[Exercise input Boundary: Start]
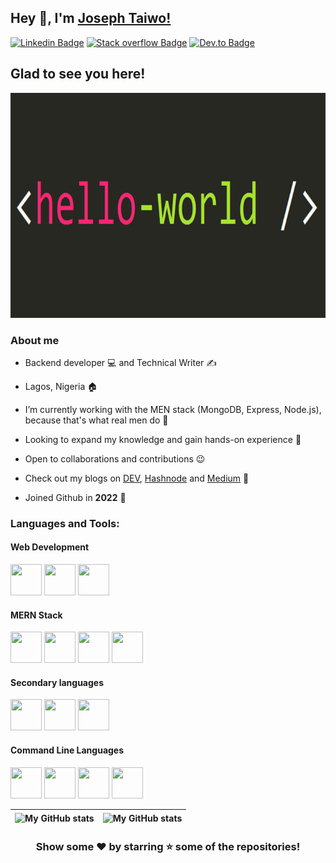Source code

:## Hey 👋, I'm [Joseph Taiwo!](https://github.com/Teejay128/)

[![Linkedin Badge](https://img.shields.io/badge/-LinkedIn-0e76a8?style=flat-square&logo=Linkedin&logoColor=white)](https://www.linkedin.com/in/joseph-taiwo-442a10233/)
[![Stack overflow Badge](https://img.shields.io/badge/StackOverflow-3b5998?style=flat-square&logo=stack-overflow&logoColor=white)](https://stackoverflow.com/users/19999517/joseph-taiwo)
[![Dev.to Badge](https://img.shields.io/badge/Dev.to-3b5998?style=flat-square&logo=dev.to&logoColor=white)](https://dev.to/teejay128)

## Glad to see you here!

<img height="360" width="1080" src="./assets/helloWorld.gif" />


### About me

- Backend developer 💻 and Technical Writer ✍️

- Lagos, Nigeria 🏠

- I’m currently working with the MEN stack (MongoDB, Express, Node.js), because that's what real men do 💪

- Looking to expand my knowledge and gain hands-on experience 🤙

- Open to collaborations and contributions 😉

- Check out my blogs on [DEV](https://dev.to/teejay128), [Hashnode](https://hashnode.com/@Teejay128) and [Medium](https://medium.com/@teejay128) 📘

- Joined Github in **2022** 🔰

### Languages and Tools:

#### Web Development
<img src="https://cdn.jsdelivr.net/gh/devicons/devicon/icons/html5/html5-original.svg" height="50" width="50"/> <img src="https://cdn.jsdelivr.net/gh/devicons/devicon/icons/css3/css3-original.svg" height="50" width="50"/> <img src="https://cdn.jsdelivr.net/gh/devicons/devicon/icons/javascript/javascript-original.svg" height="50" width="50"/>

#### MERN Stack
<img src="https://cdn.jsdelivr.net/gh/devicons/devicon/icons/mongodb/mongodb-original.svg" height="50" width="50"/> <img src="https://cdn.jsdelivr.net/gh/devicons/devicon/icons/express/express-original.svg" height="50" width="50"/> <img src="https://cdn.jsdelivr.net/gh/devicons/devicon/icons/react/react-original.svg" height="50" width="50"/> <img src="https://cdn.jsdelivr.net/gh/devicons/devicon/icons/nodejs/nodejs-original.svg" height="50" width="50"/>

#### Secondary languages
<img src="https://cdn.jsdelivr.net/gh/devicons/devicon/icons/markdown/markdown-original.svg" height="50" width="50"/> <img src="https://cdn.jsdelivr.net/gh/devicons/devicon/icons/typescript/typescript-original.svg" height="50" width="50"/> <img src="https://cdn.jsdelivr.net/gh/devicons/devicon/icons/mysql/mysql-original.svg" height="50" width="50"/>

#### Command Line Languages
<img src="https://cdn.jsdelivr.net/gh/devicons/devicon/icons/git/git-original.svg" height="50" width="50"/> <img src="https://cdn.jsdelivr.net/gh/devicons/devicon/icons/github/github-original.svg" height="50" width="50"/> <img src="https://cdn.jsdelivr.net/gh/devicons/devicon/icons/bash/bash-original.svg" height="50" width="50"/> <img src="https://cdn.jsdelivr.net/gh/devicons/devicon/icons/docker/docker-original.svg" height="50" width="50"/>


| <img align="center" src="https://github-readme-stats.vercel.app/api?username=Teejay128&show_icons=true&include_all_commits=true&hide_border=true" alt="My GitHub stats" /> | <img align="center" src="https://github-readme-stats.vercel.app/api/top-langs/?username=Teejay128&langs_count=8&layout=compact&hide_border=true" alt="My GitHub stats" /> |
| ------------- | ------------- |
<div align="center">

### Show some ❤️ by starring ⭐ some of the repositories!
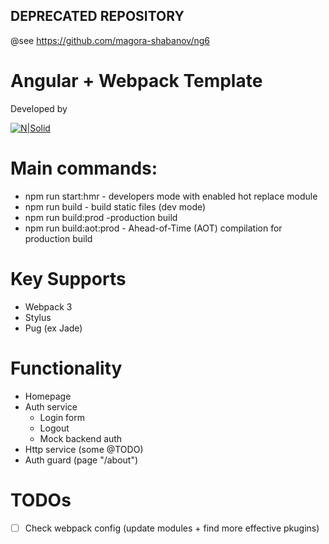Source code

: ## DEPRECATED REPOSITORY
@see https://github.com/magora-shabanov/ng6
# Angular + Webpack Template

Developed by 

[![N|Solid](https://magora-systems.com/public-new/img/header/logo_black.svg)](https://magora-systems.com)

# Main commands:

 * npm run start:hmr - developers mode with enabled hot replace module
 * npm run build - build static files (dev mode)
 * npm run build:prod -production build
 * npm run build:aot:prod - Ahead-of-Time (AOT) compilation for production build 

# Key Supports

  * Webpack 3
  * Stylus
  * Pug (ex Jade)


# Functionality
 * Homepage
 * Auth service
    * Login form
    * Logout
    * Mock backend auth
* Http service (some @TODO)
* Auth guard (page "/about")

# TODOs 
- [ ] Check webpack config (update modules + find more effective pkugins)


    
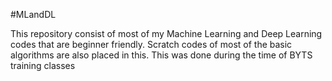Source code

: #MLandDL

This repository consist of most of my Machine Learning and Deep Learning codes that are beginner friendly.
Scratch codes of most of the basic algorithms are also placed in this.
This was done during the time of BYTS training classes
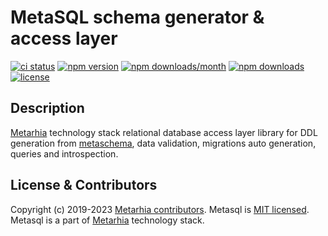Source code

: # MetaSQL schema generator & access layer

[![ci status](https://github.com/metarhia/metasql/workflows/Testing%20CI/badge.svg)](https://github.com/metarhia/metasql/actions?query=workflow%3A%22Testing+CI%22+branch%3Amaster)
[![npm version](https://badge.fury.io/js/metasql.svg)](https://badge.fury.io/js/metasql)
[![npm downloads/month](https://img.shields.io/npm/dm/metasql.svg)](https://www.npmjs.com/package/metasql)
[![npm downloads](https://img.shields.io/npm/dt/metasql.svg)](https://www.npmjs.com/package/metasql)
[![license](https://img.shields.io/badge/license-MIT-blue.svg)](https://github.com/metarhia/metasql/blob/master/LICENSE)

## Description

[Metarhia](https://github.com/metarhia) technology stack relational database
access layer library for DDL generation from
[metaschema](https://github.com/metarhia/metaschema), data validation,
migrations auto generation, queries and introspection.

## License & Contributors

Copyright (c) 2019-2023 [Metarhia contributors](https://github.com/metarhia/metasql/graphs/contributors).
Metasql is [MIT licensed](./LICENSE).\
Metasql is a part of [Metarhia](https://github.com/metarhia) technology stack.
[Exercise input Boundary: End]
### About this exercise
Please return the full listing exactly as given, with the images left out.

### Exercise output
Source code

:## Hey 👋, I'm [Joseph Taiwo!](https://github.com/Teejay128/)

[![Linkedin Badge](https://img.shields.io/badge/-LinkedIn-0e76a8?style=flat-square&logo=Linkedin&logoColor=white)](https://www.linkedin.com/in/joseph-taiwo-442a10233/)
[![Stack overflow Badge](https://img.shields.io/badge/StackOverflow-3b5998?style=flat-square&logo=stack-overflow&logoColor=white)](https://stackoverflow.com/users/19999517/joseph-taiwo)
[![Dev.to Badge](https://img.shields.io/badge/Dev.to-3b5998?style=flat-square&logo=dev.to&logoColor=white)](https://dev.to/teejay128)

## Glad to see you here!

<img height="360" width="1080" src="./assets/helloWorld.gif" />


### About me

- Backend developer 💻 and Technical Writer ✍️

- Lagos, Nigeria 🏠

- I’m currently working with the MEN stack (MongoDB, Express, Node.js), because that's what real men do 💪

- Looking to expand my knowledge and gain hands-on experience 🤙

- Open to collaborations and contributions 😉

- Check out my blogs on [DEV](https://dev.to/teejay128), [Hashnode](https://hashnode.com/@Teejay128) and [Medium](https://medium.com/@teejay128) 📘

- Joined Github in **2022** 🔰

### Languages and Tools:

#### Web Development
<img src="https://cdn.jsdelivr.net/gh/devicons/devicon/icons/html5/html5-original.svg" height="50" width="50"/> <img src="https://cdn.jsdelivr.net/gh/devicons/devicon/icons/css3/css3-original.svg" height="50" width="50"/> <img src="https://cdn.jsdelivr.net/gh/devicons/devicon/icons/javascript/javascript-original.svg" height="50" width="50"/>

#### MERN Stack
<img src="https://cdn.jsdelivr.net/gh/devicons/devicon/icons/mongodb/mongodb-original.svg" height="50" width="50"/> <img src="https://cdn.jsdelivr.net/gh/devicons/devicon/icons/express/express-original.svg" height="50" width="50"/> <img src="https://cdn.jsdelivr.net/gh/devicons/devicon/icons/react/react-original.svg" height="50" width="50"/> <img src="https://cdn.jsdelivr.net/gh/devicons/devicon/icons/nodejs/nodejs-original.svg" height="50" width="50"/>

#### Secondary languages
<img src="https://cdn.jsdelivr.net/gh/devicons/devicon/icons/markdown/markdown-original.svg" height="50" width="50"/> <img src="https://cdn.jsdelivr.net/gh/devicons/devicon/icons/typescript/typescript-original.svg" height="50" width="50"/> <img src="https://cdn.jsdelivr.net/gh/devicons/devicon/icons/mysql/mysql-original.svg" height="50" width="50"/>

#### Command Line Languages
<img src="https://cdn.jsdelivr.net/gh/devicons/devicon/icons/git/git-original.svg" height="50" width="50"/> <img src="https://cdn.jsdelivr.net/gh/devicons/devicon/icons/github/github-original.svg" height="50" width="50"/> <img src="https://cdn.jsdelivr.net/gh/devicons/devicon/icons/bash/bash-original.svg" height="50" width="50"/> <img src="https://cdn.jsdelivr.net/gh/devicons/devicon/icons/docker/docker-original.svg" height="50" width="50"/>


| <img align="center" src="https://github-readme-stats.vercel.app/api?username=Teejay128&show_icons=true&include_all_commits=true&hide_border=true" alt="My GitHub stats" /> | <img align="center" src="https://github-readme-stats.vercel.app/api/top-langs/?username=Teejay128&langs_count=8&layout=compact&hide_border=true" alt="My GitHub stats" /> |
| ------------- | ------------- |
<div align="center">

### Show some ❤️ by starring ⭐ some of the repositories!
Source code

: ## DEPRECATED REPOSITORY
@see https://github.com/magora-shabanov/ng6
# Angular + Webpack Template

Developed by 

[![N|Solid](https://magora-systems.com/public-new/img/header/logo_black.svg)](https://magora-systems.com)

# Main commands:

 * npm run start:hmr - developers mode with enabled hot replace module
 * npm run build - build static files (dev mode)
 * npm run build:prod -production build
 * npm run build:aot:prod - Ahead-of-Time (AOT) compilation for production build 

# Key Supports

  * Webpack 3
  * Stylus
  * Pug (ex Jade)


# Functionality
 * Homepage
 * Auth service
    * Login form
    * Logout
    * Mock backend auth
* Http service (some @TODO)
* Auth guard (page "/about")

# TODOs 
- [ ] Check webpack config (update modules + find more effective pkugins)


    
Source code

: #MLandDL

This repository consist of most of my Machine Learning and Deep Learning codes that are beginner friendly.
Scratch codes of most of the basic algorithms are also placed in this.
This was done during the time of BYTS training classes
Source code

: # MetaSQL schema generator & access layer

[![ci status](https://github.com/metarhia/metasql/workflows/Testing%20CI/badge.svg)](https://github.com/metarhia/metasql/actions?query=workflow%3A%22Testing+CI%22+branch%3Amaster)
[![npm version](https://badge.fury.io/js/metasql.svg)](https://badge.fury.io/js/metasql)
[![npm downloads/month](https://img.shields.io/npm/dm/metasql.svg)](https://www.npmjs.com/package/metasql)
[![npm downloads](https://img.shields.io/npm/dt/metasql.svg)](https://www.npmjs.com/package/metasql)
[![license](https://img.shields.io/badge/license-MIT-blue.svg)](https://github.com/metarhia/metasql/blob/master/LICENSE)

## Description

[Metarhia](https://github.com/metarhia) technology stack relational database
access layer library for DDL generation from
[metaschema](https://github.com/metarhia/metaschema), data validation,
migrations auto generation, queries and introspection.

## License & Contributors

Copyright (c) 2019-2023 [Metarhia contributors](https://github.com/metarhia/metasql/graphs/contributors).
Metasql is [MIT licensed](./LICENSE).\
Metasql is a part of [Metarhia](https://github.com/metarhia) technology stack.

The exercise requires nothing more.